The problem
First find the line containing "# Documentation" in the data, then set it down exactly along with every line after it, through the last.

[Stored items from a collection]
= = = = = = =

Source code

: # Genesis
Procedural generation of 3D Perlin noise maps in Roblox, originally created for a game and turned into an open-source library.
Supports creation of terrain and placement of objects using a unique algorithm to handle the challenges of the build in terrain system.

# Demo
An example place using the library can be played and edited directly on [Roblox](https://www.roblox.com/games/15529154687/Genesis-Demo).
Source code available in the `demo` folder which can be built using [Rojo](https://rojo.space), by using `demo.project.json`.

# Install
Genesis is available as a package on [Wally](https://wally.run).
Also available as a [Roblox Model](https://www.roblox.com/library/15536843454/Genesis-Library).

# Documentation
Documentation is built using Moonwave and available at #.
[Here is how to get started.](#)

= = = = = = =

Response to the exercise
# Documentation
Documentation is built using Moonwave and available at #.
[Here is how to get started.](#)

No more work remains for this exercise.